- Exercise prompt -
Please say how many lines in the records below contain the word "begin". Give the number and nothing more.

- Records provided -
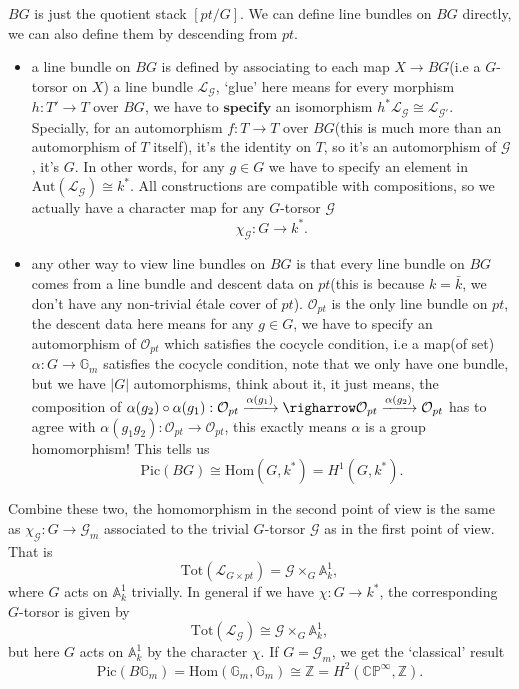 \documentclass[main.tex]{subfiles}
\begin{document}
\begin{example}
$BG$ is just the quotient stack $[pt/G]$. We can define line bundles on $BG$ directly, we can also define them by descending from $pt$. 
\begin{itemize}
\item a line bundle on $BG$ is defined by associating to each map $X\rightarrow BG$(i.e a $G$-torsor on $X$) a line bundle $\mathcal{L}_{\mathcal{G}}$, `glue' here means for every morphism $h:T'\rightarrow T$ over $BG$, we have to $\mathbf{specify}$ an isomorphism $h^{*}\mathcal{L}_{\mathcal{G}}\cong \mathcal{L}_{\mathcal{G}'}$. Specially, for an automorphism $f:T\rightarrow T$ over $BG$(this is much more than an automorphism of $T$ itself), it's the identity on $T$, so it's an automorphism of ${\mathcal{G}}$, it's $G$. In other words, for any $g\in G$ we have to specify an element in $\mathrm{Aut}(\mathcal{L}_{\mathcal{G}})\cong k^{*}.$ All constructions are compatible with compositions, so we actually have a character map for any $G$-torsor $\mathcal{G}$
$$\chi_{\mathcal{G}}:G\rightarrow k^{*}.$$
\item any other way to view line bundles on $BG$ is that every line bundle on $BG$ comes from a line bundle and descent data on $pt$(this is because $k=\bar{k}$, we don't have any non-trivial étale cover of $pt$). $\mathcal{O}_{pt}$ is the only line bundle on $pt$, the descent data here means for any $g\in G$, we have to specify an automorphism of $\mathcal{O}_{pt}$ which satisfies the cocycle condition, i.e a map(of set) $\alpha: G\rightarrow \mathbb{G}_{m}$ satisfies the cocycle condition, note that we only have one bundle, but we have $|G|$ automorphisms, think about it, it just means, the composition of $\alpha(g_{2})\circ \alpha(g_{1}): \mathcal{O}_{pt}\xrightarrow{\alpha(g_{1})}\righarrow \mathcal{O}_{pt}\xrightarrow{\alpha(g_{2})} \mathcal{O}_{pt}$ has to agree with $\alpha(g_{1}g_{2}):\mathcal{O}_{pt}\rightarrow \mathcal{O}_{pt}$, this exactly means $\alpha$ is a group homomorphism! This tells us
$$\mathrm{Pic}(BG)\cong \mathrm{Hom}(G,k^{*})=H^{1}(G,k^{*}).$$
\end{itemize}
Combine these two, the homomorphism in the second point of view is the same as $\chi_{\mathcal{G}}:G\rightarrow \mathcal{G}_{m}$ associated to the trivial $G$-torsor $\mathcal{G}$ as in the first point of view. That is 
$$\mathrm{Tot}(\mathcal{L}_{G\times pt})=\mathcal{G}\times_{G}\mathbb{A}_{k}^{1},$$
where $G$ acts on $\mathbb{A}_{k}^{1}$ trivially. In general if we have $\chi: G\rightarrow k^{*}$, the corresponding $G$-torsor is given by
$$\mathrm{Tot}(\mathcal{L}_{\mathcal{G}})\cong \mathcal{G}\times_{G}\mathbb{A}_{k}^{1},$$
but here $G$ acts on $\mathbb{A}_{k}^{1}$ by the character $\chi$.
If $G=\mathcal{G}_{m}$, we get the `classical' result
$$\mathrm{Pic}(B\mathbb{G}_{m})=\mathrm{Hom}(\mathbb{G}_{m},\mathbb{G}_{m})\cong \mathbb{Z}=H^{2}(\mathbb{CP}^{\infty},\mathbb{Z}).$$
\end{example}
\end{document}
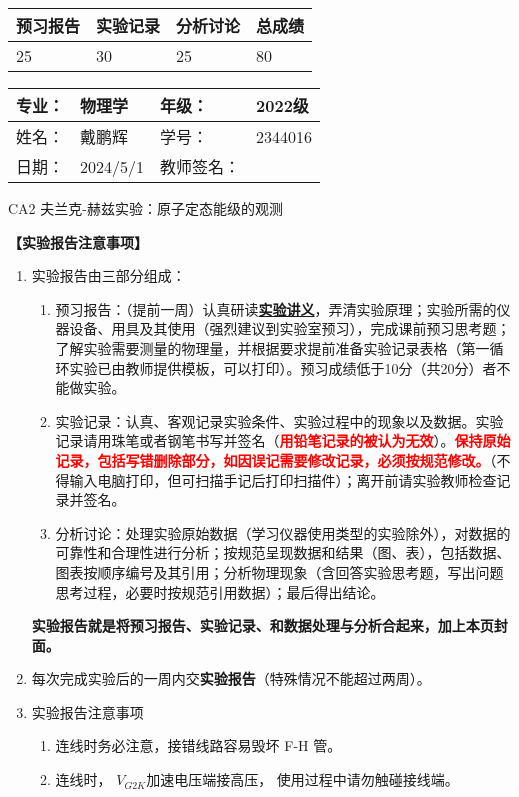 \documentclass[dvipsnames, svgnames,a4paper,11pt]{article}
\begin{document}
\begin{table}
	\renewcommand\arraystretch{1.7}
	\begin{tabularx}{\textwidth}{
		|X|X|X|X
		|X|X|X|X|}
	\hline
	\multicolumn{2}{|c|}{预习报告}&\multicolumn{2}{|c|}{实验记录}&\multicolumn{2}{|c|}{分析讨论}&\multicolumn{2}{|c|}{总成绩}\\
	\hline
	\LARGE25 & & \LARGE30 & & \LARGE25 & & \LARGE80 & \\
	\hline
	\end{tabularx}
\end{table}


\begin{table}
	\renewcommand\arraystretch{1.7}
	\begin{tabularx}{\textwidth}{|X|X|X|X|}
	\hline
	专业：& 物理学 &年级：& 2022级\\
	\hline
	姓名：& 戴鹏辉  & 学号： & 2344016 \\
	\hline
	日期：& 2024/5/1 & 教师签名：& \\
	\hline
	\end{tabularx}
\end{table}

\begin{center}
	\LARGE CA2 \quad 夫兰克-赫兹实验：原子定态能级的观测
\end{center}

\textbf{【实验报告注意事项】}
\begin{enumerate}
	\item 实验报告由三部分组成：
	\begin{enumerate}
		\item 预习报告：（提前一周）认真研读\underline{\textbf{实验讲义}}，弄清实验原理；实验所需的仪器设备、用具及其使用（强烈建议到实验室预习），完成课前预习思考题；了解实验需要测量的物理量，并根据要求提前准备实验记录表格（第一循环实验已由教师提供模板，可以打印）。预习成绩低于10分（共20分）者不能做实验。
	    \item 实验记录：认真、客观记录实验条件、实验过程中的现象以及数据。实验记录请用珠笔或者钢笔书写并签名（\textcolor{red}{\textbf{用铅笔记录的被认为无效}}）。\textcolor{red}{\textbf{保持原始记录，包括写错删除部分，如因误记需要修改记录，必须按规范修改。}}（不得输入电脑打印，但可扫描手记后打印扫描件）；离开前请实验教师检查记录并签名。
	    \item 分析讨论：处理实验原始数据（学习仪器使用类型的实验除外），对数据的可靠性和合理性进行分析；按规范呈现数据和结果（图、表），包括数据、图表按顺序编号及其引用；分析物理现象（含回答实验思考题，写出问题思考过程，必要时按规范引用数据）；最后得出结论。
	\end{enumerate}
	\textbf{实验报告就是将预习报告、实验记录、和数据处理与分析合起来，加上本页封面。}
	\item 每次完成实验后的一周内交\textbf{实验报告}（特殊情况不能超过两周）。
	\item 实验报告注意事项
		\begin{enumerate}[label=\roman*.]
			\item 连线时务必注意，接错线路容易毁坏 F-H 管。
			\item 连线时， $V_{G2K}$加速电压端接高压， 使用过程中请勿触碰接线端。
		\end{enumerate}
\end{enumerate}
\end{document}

- Reply to the task -
12